NeuroNER icon indicating copy to clipboard operation
NeuroNER copied to clipboard

Steps to utilize NeuroNER for other languages

Open sooheon opened this issue 7 years ago • 10 comments

It appears that BART at least is pretty language agnostic. The English specific parts of NeuroNER (afaict), are the recommended glove.6B.100d word vectors, and all of the spacy related tokenizing code, which is used to translate BART format into CoNLL format (correct?)

Am I correct that if I:

  1. Supply Korean word vectors in /data/word_vectors
  2. Supply CoNLL formatted train, valid, and test data using BART labeled Korean text which I run through my own tokenizer

I will be able to train and use NeuroNER for Korean text?

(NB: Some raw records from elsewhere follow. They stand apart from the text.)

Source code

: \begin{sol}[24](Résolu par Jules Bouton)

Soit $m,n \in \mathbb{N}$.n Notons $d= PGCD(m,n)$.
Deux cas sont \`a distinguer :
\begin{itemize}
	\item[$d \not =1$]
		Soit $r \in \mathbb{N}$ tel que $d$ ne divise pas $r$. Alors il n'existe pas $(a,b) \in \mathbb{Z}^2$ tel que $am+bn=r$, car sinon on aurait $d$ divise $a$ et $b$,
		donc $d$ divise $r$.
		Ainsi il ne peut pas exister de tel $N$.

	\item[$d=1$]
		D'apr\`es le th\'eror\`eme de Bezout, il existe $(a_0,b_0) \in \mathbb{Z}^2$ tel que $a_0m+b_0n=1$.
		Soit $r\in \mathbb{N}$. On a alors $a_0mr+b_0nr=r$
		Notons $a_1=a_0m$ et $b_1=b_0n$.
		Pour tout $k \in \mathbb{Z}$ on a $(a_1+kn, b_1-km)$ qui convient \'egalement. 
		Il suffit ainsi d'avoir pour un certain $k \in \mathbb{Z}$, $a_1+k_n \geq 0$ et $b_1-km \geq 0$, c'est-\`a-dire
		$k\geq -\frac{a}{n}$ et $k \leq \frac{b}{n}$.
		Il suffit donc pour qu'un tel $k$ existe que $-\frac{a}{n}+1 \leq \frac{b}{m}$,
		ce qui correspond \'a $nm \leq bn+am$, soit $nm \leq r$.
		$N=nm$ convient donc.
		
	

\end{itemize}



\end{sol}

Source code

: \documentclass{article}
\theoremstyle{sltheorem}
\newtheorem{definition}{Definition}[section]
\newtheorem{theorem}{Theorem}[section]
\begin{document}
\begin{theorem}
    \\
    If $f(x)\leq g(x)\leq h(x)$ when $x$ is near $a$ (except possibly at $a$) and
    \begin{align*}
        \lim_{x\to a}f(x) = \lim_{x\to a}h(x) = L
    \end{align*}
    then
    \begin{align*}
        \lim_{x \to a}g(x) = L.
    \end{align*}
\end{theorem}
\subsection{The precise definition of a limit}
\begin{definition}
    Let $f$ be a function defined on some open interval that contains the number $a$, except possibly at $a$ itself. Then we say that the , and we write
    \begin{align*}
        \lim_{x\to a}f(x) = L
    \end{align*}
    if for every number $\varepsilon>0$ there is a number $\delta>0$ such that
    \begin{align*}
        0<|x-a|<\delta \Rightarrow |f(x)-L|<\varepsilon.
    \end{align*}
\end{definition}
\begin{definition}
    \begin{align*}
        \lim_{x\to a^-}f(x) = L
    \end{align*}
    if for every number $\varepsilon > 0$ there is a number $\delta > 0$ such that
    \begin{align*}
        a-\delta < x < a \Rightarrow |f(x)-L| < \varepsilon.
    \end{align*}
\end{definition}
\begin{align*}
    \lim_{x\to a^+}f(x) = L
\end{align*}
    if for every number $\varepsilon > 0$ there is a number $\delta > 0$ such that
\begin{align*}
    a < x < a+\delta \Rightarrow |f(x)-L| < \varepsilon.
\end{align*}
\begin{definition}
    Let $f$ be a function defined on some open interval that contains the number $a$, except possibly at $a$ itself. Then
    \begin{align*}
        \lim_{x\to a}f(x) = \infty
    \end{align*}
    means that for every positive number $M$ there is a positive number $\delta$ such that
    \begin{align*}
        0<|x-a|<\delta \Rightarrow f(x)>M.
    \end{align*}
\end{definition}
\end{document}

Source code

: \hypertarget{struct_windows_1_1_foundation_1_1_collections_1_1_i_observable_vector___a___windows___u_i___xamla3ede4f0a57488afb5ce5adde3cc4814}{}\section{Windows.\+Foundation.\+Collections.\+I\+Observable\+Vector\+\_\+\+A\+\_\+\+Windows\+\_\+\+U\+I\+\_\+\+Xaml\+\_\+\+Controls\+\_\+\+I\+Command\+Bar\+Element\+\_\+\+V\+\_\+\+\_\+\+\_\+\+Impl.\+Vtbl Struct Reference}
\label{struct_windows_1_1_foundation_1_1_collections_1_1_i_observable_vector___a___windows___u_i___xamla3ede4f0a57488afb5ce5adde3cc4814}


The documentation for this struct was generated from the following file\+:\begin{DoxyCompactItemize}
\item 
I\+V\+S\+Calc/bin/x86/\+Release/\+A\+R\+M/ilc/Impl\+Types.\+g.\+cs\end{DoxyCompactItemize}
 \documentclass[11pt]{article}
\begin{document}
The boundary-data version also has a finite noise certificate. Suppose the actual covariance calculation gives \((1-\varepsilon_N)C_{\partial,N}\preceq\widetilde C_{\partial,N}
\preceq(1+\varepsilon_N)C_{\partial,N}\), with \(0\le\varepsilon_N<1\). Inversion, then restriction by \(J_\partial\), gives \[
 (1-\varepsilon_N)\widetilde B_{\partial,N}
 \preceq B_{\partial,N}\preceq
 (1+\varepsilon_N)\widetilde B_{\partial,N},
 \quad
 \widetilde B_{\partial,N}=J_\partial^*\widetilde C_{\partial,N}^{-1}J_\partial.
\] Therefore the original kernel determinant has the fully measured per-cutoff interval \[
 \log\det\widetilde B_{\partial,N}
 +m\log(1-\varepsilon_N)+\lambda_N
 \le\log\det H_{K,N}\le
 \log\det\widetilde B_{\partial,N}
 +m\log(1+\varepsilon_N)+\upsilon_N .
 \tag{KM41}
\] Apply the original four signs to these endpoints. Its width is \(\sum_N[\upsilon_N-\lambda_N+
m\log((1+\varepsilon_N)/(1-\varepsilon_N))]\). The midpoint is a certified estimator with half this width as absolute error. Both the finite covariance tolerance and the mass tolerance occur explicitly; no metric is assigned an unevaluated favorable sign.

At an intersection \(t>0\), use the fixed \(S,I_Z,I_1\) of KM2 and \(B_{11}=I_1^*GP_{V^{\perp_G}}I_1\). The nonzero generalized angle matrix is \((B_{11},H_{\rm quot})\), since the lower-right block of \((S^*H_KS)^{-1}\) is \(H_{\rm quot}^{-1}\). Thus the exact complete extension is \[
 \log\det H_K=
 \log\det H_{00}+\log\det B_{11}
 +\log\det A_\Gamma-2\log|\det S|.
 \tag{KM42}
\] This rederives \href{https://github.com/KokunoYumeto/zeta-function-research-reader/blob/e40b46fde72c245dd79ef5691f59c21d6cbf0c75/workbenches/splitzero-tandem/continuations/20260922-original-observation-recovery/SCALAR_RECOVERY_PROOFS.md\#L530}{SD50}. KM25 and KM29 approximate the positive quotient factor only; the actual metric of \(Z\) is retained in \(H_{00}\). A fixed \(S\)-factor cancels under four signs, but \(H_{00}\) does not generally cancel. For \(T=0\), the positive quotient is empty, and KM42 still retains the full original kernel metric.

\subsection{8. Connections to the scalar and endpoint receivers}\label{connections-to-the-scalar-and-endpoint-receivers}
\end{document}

sooheon avatar Jul 04 '17 02:07 sooheon

Correct! Note that providing word vectors is optional (it's typically better if you have some), and that I haven't tested NeuroNER with languages other than English. I know someone successfully used it in French (after an encoding fix PR :)), and someone was supposed to try with Bangladeshi but I haven't heard back from him.

On Jul 3, 2017 9:49 PM, "Sooheon Kim" [email protected] wrote:

It appears that BART at least is pretty language agnostic. The English specific parts of NeuroNER (afaict), are the recommended glove.6B.100d word vectors, and all of the spacy related tokenizing code, which is used to translate BART format into CoNLL format (correct?)

Am I correct that if I:

  1. Supply Korean word vectors in /data/word_vectors
  2. Supply CoNLL formatted train, valid, and test data using BART labeled Korean text which I run through my own tokenizer

Will I be able to train and use NeuroNER for Korean text?

— You are receiving this because you are subscribed to this thread. Reply to this email directly, view it on GitHub https://github.com/Franck-Dernoncourt/NeuroNER/issues/30, or mute the thread https://github.com/notifications/unsubscribe-auth/AAA7447RV_hPWNxKIwrgUb6oHxSekvLUks5sKahDgaJpZM4OM1FP .

Franck-Dernoncourt avatar Jul 04 '17 02:07 Franck-Dernoncourt

Hi (I'm the guy who uses NeuroNER in French)! These 2 steps are true, but you also need spacy (or nltk) working in Korean. I'm explaining a bit more for SpaCy : You need a SpaCy Korean model. This consist in a tokenizer and a POS Tagging model. Someone asked exactly this question : https://github.com/explosion/spaCy/issues/929 Then you will have to change spacylanguage in parameter.ini I hope I'm clear, if not, feel free to ask.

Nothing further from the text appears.